In the last 25 years, for example, there have been 36 privately financed road projects that are either completed or under construction, according to a report last year from the Congressional Budget Office. Of the 14 that have been completed, three of them declared bankruptcy and one required a public buyout of private partners, the report said.

But even when those public-private projects are financially viable, they represent just a tiny fraction of the funding needed to maintain and upgrade existing roadways and bridges. Those 36 projects generated total investment of just $32 billion, or less than 1 percent of the roughly $4 trillion in highway spending during that period, the CBO found.

That's just for highways. Much of the required infrastructure repair will involve public schools, water systems, power grids and other systems that underpin the U.S. economy.

One option for offsetting the impact on general federal tax revenues would be to raise additional "user fees" for specific infrastructure projects. In other words, charge people to use public infrastructure. But those additional fees would likely face political backlash as a tax increase that goes by another name.

That's why critics of private financing believe it would limit the scope of any infrastructure program. Without a new revenue stream to pay back private investors, they would have little incentive to put up the money.

Though they have an important role, public-private partnerships are "no replacement for direct federal funding," and any such project "requires a reliable revenue stream for the project to be viable," Senior Vice President Richard Fierce of engineering and construction firm Fluor Corp. told a Congressional panel two years ago. "No amount of magic makes an un-financeable project financeable."

Much of hundreds of billions of federal, state and local spending every year is consumed by just keeping existing infrastructure operating as smoothly as possible. Rising costs of operating and maintaining infrastructure are crowding out dollars for new highways, bridges, airports and railways. That's diverted money from new facilities that might generate new revenues.

And it's also gotten a lot more expensive to build new projects. For more than a decade, infrastructure-related costs of labor and materials rose much faster than the amount being invested, according to the CBO.

It's also not clear how Trump's proposed infrastructure program will divide the burden between the state and federal budgets. As federal funding has dried up, some states have already stepped in to fill the funding gaps and the epidemic of potholes on state highways.

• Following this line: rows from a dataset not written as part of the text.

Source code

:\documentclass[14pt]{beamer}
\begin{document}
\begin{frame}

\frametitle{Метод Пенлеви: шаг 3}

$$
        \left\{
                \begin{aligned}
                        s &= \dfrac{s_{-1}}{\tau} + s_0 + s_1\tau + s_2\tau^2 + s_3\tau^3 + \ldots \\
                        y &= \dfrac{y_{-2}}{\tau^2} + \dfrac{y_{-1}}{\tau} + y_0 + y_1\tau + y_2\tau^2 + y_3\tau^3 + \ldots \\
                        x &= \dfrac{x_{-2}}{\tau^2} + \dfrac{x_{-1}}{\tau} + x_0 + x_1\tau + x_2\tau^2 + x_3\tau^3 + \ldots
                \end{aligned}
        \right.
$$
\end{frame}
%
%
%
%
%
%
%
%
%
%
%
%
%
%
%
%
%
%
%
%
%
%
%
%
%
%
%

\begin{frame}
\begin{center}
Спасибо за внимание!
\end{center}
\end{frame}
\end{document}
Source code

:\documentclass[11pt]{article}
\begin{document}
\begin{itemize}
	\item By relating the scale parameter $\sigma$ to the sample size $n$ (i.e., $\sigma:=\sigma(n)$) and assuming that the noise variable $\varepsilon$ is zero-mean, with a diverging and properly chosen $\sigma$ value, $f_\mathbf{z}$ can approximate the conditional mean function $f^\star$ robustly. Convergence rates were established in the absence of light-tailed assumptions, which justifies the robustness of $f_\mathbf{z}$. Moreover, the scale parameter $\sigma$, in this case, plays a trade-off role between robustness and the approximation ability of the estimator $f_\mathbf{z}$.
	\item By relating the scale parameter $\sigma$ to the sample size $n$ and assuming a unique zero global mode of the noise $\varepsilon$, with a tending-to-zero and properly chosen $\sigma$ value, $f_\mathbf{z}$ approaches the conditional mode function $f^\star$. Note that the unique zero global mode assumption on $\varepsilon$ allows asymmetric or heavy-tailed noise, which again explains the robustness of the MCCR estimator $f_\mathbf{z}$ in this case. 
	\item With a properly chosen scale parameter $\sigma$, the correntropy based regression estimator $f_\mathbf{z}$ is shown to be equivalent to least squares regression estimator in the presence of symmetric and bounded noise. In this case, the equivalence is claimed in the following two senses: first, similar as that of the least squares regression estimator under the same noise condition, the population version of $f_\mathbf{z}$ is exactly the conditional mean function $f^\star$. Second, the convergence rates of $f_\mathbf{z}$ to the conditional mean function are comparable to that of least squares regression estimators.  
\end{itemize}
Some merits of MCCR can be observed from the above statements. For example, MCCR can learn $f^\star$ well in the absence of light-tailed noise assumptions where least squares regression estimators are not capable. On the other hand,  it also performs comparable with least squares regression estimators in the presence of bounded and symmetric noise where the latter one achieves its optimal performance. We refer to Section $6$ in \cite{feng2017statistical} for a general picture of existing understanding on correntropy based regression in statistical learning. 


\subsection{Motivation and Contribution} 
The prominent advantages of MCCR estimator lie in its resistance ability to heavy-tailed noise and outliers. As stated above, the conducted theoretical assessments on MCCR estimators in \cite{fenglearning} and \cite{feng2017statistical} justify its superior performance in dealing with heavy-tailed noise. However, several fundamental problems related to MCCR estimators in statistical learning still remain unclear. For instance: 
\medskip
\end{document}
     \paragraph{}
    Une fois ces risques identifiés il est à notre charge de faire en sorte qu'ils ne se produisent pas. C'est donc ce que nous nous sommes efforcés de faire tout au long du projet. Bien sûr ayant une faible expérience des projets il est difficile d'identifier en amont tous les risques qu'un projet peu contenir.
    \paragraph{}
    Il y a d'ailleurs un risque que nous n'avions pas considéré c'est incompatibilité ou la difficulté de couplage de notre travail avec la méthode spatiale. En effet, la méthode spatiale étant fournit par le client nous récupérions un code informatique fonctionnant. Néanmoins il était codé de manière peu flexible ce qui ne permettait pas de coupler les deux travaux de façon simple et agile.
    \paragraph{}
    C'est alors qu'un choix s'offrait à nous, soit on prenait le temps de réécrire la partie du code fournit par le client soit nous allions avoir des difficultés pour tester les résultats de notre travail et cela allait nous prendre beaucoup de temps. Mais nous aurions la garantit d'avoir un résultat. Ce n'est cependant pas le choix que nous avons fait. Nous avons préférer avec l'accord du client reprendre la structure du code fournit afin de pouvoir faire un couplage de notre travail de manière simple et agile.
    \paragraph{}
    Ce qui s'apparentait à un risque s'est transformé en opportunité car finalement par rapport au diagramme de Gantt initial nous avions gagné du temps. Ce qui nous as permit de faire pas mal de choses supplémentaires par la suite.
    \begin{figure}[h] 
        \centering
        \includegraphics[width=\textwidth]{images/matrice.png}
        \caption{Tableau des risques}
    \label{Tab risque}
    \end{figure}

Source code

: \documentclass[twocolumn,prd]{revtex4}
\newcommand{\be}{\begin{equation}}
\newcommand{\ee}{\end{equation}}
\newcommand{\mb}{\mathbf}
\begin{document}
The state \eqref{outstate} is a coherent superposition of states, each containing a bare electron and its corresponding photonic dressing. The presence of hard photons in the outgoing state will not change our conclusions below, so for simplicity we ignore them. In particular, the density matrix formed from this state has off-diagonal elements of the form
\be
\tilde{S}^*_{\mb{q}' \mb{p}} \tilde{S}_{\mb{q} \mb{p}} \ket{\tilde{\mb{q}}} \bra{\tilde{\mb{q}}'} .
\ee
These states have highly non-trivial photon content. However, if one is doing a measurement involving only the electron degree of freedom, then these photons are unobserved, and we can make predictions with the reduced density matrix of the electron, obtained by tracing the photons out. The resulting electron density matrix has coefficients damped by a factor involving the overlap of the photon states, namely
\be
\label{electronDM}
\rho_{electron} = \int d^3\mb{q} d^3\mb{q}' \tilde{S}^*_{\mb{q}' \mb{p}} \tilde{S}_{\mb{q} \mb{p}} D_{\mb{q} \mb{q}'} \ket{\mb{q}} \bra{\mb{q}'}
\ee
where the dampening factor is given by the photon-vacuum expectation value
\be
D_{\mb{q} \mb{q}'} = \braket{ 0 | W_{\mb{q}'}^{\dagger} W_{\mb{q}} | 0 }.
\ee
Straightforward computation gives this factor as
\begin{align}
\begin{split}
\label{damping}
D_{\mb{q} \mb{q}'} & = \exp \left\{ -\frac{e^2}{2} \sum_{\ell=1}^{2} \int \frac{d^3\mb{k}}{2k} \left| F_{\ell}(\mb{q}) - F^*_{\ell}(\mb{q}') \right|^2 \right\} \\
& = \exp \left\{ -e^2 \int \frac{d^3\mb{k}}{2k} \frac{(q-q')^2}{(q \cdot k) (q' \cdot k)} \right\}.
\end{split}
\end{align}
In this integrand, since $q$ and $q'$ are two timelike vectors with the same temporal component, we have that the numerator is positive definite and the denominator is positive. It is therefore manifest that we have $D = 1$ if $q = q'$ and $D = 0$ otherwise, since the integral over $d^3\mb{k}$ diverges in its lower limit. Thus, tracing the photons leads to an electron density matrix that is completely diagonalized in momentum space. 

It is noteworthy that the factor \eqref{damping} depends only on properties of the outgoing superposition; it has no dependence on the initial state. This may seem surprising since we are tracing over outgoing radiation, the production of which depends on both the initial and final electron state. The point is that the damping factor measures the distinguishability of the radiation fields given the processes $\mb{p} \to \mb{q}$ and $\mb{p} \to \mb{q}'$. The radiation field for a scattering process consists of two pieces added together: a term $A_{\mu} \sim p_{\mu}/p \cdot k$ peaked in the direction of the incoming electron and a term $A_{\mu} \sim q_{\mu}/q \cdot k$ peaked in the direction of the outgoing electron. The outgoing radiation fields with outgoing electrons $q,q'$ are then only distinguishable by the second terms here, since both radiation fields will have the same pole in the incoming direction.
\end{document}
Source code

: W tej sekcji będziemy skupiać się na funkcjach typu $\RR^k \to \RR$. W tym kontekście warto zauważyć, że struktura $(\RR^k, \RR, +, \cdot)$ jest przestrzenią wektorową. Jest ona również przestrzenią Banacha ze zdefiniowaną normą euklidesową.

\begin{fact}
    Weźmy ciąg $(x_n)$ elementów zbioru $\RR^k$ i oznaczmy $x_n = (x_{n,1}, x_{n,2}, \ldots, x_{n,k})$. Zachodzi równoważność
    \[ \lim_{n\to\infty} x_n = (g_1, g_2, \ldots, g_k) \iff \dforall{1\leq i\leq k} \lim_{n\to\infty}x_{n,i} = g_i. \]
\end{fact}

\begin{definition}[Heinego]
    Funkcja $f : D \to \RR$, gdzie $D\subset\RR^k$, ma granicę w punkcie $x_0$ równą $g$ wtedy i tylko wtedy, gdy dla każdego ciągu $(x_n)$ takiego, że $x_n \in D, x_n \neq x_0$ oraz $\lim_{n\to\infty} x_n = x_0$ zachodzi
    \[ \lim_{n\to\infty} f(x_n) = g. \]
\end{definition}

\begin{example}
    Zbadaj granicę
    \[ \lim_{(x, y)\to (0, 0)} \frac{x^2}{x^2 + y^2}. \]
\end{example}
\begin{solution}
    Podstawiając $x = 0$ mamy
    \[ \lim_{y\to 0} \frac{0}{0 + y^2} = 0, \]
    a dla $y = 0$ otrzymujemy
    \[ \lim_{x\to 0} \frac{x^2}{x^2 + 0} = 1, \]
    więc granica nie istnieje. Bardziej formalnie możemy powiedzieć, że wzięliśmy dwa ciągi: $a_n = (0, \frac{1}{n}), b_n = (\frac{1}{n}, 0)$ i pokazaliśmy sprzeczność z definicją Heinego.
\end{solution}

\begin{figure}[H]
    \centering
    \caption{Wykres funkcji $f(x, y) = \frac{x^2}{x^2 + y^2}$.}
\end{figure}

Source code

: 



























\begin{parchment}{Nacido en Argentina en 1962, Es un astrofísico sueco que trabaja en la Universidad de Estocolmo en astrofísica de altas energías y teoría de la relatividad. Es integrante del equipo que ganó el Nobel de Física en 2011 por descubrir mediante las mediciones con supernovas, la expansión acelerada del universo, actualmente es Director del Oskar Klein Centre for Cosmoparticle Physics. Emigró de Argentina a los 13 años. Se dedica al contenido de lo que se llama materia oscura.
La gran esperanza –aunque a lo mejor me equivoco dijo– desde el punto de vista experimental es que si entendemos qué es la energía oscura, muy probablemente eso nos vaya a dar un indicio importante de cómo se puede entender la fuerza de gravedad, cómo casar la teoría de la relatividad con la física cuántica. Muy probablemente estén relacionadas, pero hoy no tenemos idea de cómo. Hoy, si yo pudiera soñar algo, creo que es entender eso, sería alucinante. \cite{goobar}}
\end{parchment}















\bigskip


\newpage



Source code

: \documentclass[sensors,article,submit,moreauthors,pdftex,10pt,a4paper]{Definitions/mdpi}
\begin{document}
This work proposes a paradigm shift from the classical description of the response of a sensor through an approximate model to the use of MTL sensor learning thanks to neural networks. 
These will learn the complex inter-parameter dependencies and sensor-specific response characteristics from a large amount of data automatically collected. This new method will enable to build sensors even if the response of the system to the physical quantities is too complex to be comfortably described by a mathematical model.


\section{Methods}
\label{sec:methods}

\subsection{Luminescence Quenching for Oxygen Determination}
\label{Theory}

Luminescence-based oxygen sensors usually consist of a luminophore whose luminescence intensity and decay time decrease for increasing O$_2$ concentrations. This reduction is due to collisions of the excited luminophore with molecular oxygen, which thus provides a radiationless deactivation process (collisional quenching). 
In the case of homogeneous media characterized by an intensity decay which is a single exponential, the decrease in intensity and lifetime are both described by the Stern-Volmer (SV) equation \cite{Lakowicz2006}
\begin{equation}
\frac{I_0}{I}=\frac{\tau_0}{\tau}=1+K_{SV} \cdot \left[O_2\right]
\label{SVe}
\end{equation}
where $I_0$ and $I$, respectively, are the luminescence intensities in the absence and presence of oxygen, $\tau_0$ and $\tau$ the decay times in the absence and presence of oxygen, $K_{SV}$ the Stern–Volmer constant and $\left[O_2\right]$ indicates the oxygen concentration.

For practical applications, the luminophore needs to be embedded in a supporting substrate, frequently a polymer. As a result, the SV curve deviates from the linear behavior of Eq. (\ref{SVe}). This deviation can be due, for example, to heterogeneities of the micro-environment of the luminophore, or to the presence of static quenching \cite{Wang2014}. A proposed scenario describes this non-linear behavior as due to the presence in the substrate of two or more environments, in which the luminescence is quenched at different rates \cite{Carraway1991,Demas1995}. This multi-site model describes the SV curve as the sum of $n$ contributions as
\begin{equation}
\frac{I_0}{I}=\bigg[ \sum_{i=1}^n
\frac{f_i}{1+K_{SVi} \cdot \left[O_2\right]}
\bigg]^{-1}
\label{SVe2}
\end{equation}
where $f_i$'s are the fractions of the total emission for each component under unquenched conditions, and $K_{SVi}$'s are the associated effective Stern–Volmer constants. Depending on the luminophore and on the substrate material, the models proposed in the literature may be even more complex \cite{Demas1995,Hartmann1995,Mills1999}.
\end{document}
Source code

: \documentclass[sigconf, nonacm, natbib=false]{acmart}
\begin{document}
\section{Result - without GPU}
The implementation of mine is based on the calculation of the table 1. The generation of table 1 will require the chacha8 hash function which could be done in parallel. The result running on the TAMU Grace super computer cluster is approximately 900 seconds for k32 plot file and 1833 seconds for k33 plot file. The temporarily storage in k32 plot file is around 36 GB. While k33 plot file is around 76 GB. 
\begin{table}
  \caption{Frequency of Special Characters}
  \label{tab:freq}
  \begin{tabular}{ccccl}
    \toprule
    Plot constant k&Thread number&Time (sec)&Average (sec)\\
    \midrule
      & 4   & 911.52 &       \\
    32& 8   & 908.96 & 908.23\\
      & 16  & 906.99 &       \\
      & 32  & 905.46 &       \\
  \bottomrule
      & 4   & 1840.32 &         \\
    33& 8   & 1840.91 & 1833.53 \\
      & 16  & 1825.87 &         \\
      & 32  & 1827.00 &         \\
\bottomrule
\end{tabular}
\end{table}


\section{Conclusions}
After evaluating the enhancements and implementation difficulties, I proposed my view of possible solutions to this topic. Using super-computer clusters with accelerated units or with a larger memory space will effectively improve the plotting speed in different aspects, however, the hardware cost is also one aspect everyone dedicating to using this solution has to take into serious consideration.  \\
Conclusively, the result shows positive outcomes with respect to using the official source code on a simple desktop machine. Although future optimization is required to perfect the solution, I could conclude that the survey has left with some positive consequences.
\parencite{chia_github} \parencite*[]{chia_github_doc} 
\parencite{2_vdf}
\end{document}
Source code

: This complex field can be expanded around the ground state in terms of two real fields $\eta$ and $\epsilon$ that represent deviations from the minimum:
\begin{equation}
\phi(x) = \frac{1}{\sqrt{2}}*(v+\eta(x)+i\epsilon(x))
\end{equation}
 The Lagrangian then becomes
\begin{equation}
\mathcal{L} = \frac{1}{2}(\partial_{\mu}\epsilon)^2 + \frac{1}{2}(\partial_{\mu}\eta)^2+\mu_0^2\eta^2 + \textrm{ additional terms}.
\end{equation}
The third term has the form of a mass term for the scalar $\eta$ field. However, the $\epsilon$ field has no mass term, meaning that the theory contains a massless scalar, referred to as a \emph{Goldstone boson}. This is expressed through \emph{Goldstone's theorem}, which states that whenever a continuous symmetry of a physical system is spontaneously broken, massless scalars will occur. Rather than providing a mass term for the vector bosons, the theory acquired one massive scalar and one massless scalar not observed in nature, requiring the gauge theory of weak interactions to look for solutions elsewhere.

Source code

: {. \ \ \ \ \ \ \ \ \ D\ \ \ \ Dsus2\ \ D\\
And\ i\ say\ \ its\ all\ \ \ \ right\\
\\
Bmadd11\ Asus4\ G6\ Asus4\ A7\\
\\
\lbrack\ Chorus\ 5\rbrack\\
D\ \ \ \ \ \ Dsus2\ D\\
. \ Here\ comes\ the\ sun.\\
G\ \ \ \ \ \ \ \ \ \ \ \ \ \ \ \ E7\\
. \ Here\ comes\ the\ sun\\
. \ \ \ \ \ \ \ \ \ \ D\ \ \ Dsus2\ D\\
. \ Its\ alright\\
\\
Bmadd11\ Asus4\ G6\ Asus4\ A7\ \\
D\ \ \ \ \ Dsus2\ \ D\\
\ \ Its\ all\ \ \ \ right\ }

In September, New Jersey because the latest state to address a longstanding funding shortfall for roads and bridges by enacting an 23-cent a gallon increase on gasoline taxes that will be earmarked for highway repairs and upgrades. Connecticut and Washington are in the early stages of multiyear transportation improvement programs.

Last year, eight states — Georgia, Idaho, Iowa, Michigan, Nebraska, South Dakota, Utah and Washington — passed legislation to increase gas taxes, according to the National Conference of State Legislatures, and two more states — Kentucky and North Carolina — moved to limit declines in gas taxes from lower pump prices.